6. If you decide to renounce U.S. citizenship and obtain a Certificate of Loss of Nationality (CLN) you'll likely need past years' tax filings to do it;

7. It's reasonably likely that employers, financial institutions, governments, and others will increasingly require their clients and associates to be tax compliant in order to avoid their incurring certain risks.

FBARs (FinCEN Form 114) are different. There is a penalty for non-filing (or for late filing) if you are required to file a FBAR. Whether the penalty is charged or not is a separate question, but the U.S. Treasury certainly has the legal right to collect penalties if you're late, don't file, or file a false report.


----------



## billthomson (Aug 20, 2014)

I wanted to clarify, the reason I suggested I'd have the kids renounce at 18 is that my understanding is that between 18 and 18.5 you can renounce without having to document 5 years of tax compliance, I seem to recall it's easier to renounce in this time frame (albeit you still need to pay the ridiculous new fee).

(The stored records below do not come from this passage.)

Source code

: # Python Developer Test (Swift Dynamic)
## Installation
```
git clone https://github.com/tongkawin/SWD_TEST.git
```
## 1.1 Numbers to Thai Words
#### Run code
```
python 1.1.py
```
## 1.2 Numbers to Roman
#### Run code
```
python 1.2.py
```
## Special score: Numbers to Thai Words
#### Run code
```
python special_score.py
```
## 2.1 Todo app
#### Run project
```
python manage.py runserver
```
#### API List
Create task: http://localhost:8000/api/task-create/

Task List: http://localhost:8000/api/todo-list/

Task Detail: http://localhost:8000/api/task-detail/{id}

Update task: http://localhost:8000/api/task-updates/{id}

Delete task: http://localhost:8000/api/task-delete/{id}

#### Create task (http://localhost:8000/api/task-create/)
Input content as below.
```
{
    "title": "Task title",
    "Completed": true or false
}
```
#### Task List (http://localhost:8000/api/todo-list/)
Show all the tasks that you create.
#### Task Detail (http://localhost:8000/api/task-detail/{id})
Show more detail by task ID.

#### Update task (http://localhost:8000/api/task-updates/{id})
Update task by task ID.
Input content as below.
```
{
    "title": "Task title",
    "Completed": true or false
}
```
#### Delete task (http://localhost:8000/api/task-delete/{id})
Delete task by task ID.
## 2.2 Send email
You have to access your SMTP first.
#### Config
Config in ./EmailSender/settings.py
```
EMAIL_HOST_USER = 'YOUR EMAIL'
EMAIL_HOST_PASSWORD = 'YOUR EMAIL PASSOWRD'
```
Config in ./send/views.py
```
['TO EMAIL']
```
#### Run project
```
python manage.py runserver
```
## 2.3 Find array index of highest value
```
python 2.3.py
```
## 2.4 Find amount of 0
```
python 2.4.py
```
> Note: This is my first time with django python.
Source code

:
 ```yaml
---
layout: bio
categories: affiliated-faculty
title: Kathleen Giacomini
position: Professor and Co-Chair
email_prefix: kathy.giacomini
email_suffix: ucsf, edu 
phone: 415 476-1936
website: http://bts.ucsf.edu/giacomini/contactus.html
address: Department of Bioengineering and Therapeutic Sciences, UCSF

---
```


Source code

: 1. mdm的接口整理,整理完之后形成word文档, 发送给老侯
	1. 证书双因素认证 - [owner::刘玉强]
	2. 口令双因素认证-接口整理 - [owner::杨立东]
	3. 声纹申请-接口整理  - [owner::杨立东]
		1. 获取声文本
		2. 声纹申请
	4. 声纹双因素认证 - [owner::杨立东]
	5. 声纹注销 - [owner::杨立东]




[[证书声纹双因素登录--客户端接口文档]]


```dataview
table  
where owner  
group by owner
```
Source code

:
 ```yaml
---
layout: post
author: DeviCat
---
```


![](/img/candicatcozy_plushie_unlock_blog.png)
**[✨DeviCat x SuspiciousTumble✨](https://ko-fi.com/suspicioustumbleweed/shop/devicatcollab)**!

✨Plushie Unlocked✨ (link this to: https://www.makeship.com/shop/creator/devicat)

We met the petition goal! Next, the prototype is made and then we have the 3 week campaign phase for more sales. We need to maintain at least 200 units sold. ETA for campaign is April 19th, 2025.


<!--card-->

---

And yes, even though it is very unlikely that they'd owe anything, my personal experience is that the actual filing/forms can't be filed properly on a TFSA/RESP/Mutual fund based on the info provided for the accounts at year end. I'd like to think the US will deal with this before it impacts my kids, but I'm not hopeful. I didn't make my first mutual fund or retirement contribution until I was in my 30s, but I'd encourage my kids to put away a small amount earlier.


----------